Twenty-five of these studies were excluded because they did not meet the eligibility criteria (online supplemental eTable 2).

Fifteen articles were included24–38 as 14 studies (two records reported on the same population.34 36 Two of these studies37 38 had a mixed population consisting of both term and preterm infants. Three of the included studies reported about microdialysis for detection of glucose concentration in the interstitial fluid,25 26 34 36 which is a technique that precedes the CGM devices of today. They have been viewed qualitatively, but not included in the quantitative analysis and risk of bias assessment (see online supplemental file).

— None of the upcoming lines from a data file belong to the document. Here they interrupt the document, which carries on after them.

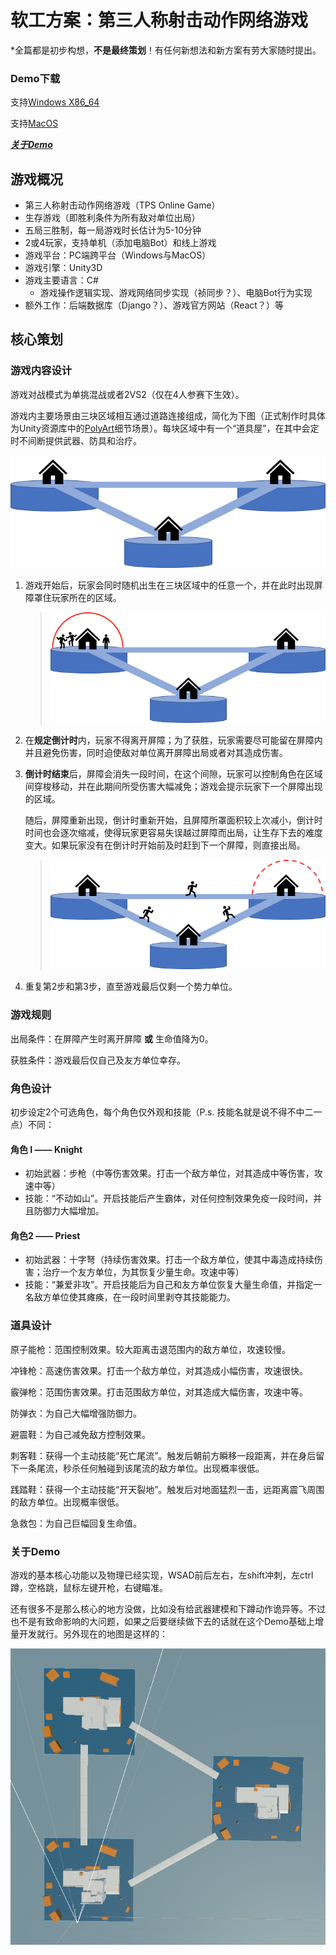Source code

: # 软工方案：第三人称射击动作网络游戏

\*全篇都是初步构想，**不是最终策划**！有任何新想法和新方案有劳大家随时提出。

### Demo下载

支持[Windows X86_64](https://bhpan.buaa.edu.cn:443/link/9725DA4B2CF815DE6DB401C1220F41B0)

支持[MacOS](https://bhpan.buaa.edu.cn:443/link/988E3D92560DD8D5C3DD79233CEF4E28)

***[关于Demo](###关于Demo)***

## 游戏概况

* 第三人称射击动作网络游戏（TPS Online Game）
* 生存游戏（即胜利条件为所有敌对单位出局）
* 五局三胜制，每一局游戏时长估计为5-10分钟
* 2或4玩家，支持单机（添加电脑Bot）和线上游戏
* 游戏平台：PC端跨平台（Windows与MacOS）
* 游戏引擎：Unity3D
* 游戏主要语言：C#
  * 游戏操作逻辑实现、游戏网络同步实现（祯同步？）、电脑Bot行为实现
* 额外工作：后端数据库（Django？）、游戏官方网站（React？）等

## 核心策划

### 游戏内容设计

游戏对战模式为单挑混战或者2VS2（仅在4人参赛下生效）。

游戏内主要场景由三块区域相互通过道路连接组成，简化为下图（正式制作时具体为Unity资源库中的[PolyArt](https://tse1-mm.cn.bing.net/th/id/R-C.cdefd16fdbfe6d05c9df8176287530af?rik=VZbjZxOODzMuHQ&riu=http%3a%2f%2fabduzeedo.com%2fsites%2fdefault%2ffiles%2fstyles%2fhome_cover%2fpublic%2foriginals%2fbreaking_bad_low_poly_by_error_23-d73ouop.png%3fitok%3deAn4A2Ub&ehk=FLorztsoaWZK8DmLIP3acaR%2bObZG8iKDyKyKeKFDL2Y%3d&risl=&pid=ImgRaw&r=0)细节场景）。每块区域中有一个“道具屋”，在其中会定时不间断提供武器、防具和治疗。

![image-20220304224855794](./imgs/image-20220304224855794.png)

1. 游戏开始后，玩家会同时随机出生在三块区域中的任意一个，并在此时出现屏障罩住玩家所在的区域。

   > ![image-20220305132714697](./imgs/image-20220305132714697.png)

2. 在**规定倒计时**内，玩家不得离开屏障；为了获胜，玩家需要尽可能留在屏障内并且避免伤害，同时迫使敌对单位离开屏障出局或者对其造成伤害。

3. **倒计时结束**后，屏障会消失一段时间，在这个间隙，玩家可以控制角色在区域间穿梭移动，并在此期间所受伤害大幅减免；游戏会提示玩家下一个屏障出现的区域。

   随后，屏障重新出现，倒计时重新开始，且屏障所罩面积较上次减小，倒计时时间也会逐次缩减，使得玩家更容易失误越过屏障而出局，让生存下去的难度变大。如果玩家没有在倒计时开始前及时赶到下一个屏障，则直接出局。

   > ![image-20220305133257001](./imgs/image-20220305133257001.png)

4. 重复第2步和第3步，直至游戏最后仅剩一个势力单位。

### 游戏规则

出局条件：在屏障产生时离开屏障 **或** 生命值降为0。

获胜条件：游戏最后仅自己及友方单位幸存。

### 角色设计

初步设定2个可选角色，每个角色仅外观和技能（P.s. 技能名就是说不得不中二一点）不同：

#### 角色 I —— Knight

* 初始武器：步枪（中等伤害效果。打击一个敌方单位，对其造成中等伤害，攻速中等）
* 技能：“不动如山”。开启技能后产生霸体，对任何控制效果免疫一段时间，并且防御力大幅增加。

#### 角色2 —— Priest

* 初始武器：十字弩（持续伤害效果。打击一个敌方单位，使其中毒造成持续伤害；治疗一个友方单位，为其恢复少量生命。攻速中等）
* 技能：“兼爱非攻”。开启技能后为自己和友方单位恢复大量生命值，并指定一名敌方单位使其瘫痪，在一段时间里剥夺其技能能力。

### 道具设计

原子能枪：范围控制效果。较大距离击退范围内的敌方单位，攻速较慢。

冲锋枪：高速伤害效果。打击一个敌方单位，对其造成小幅伤害，攻速很快。

霰弹枪：范围伤害效果。打击范围敌方单位，对其造成大幅伤害，攻速中等。

防弹衣：为自己大幅增强防御力。

避震鞋：为自己减免敌方控制效果。

刺客鞋：获得一个主动技能“死亡尾流”。触发后朝前方瞬移一段距离，并在身后留下一条尾流，秒杀任何触碰到该尾流的敌方单位。出现概率很低。

践踏鞋：获得一个主动技能“开天裂地”。触发后对地面猛烈一击，远距离震飞周围的敌方单位。出现概率很低。

急救包：为自己巨幅回复生命值。

### 关于Demo

游戏的基本核心功能以及物理已经实现，WSAD前后左右，左shift冲刺，左ctrl蹲，空格跳，鼠标左键开枪，右键瞄准。

还有很多不是那么核心的地方没做，比如没有给武器建模和下蹲动作诡异等。不过也不是有致命影响的大问题，如果之后要继续做下去的话就在这个Demo基础上增量开发就行。另外现在的地图是这样的：

![2561646662586_.pic](./imgs/2561646662586_.pic.jpg)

Characteristics of included studies

Eleven studies were included24 27–33 35 37 38 (table 1 and online supplemental eTable 3). There was a total of 415 study subjects in these studies, and 8947 paired (ie, CGM and reference standard) glucose values. The majority of studies recruited patients within their first few days of life and studied them for a few consecutive days. One looked at patients with a mean age of 65 days29 and one at patients between 5 and 140 days of age.33 Thresholds most commonly used in included studies were <2.5 and <2.6 mmol/L (range 2.2–2.8 mmol/L) for hypoglycaemia, >10 mmol/L for hyperglycaemia (range 6.7–10 mmol/L). All studies used CGM devices as their index test but calibrated with different frequencies. The minimum number of calibrations ranged from 2 to 4 per day. One study35 did not state how often the CGM device was calibrated. Almost all studies used PoC glucometers as reference standard, except one30 which used an arterial line to take blood samples for laboratory glucose analysis. The use of CGM devices in preterm infants appeared to be safe, with only few reports on adverse events such as infection, oedema or problems with the skin at the site of insertion.27 35 39

Table 1

Characteristics of included studies

None of the 11 included studies clearly reported TP, FP, TN and FN, therefore, the authors of all studies were contacted with requests for additional information. Five authors27 29 33 37 38 replied providing IPD, hence these were included in the meta-analysis. All studies included patients who experienced hypoglycaemic events, however, only two studies had patients with hyperglycaemic events.27 33 Data from three studies33 37 38 were stratified to include only preterm patients.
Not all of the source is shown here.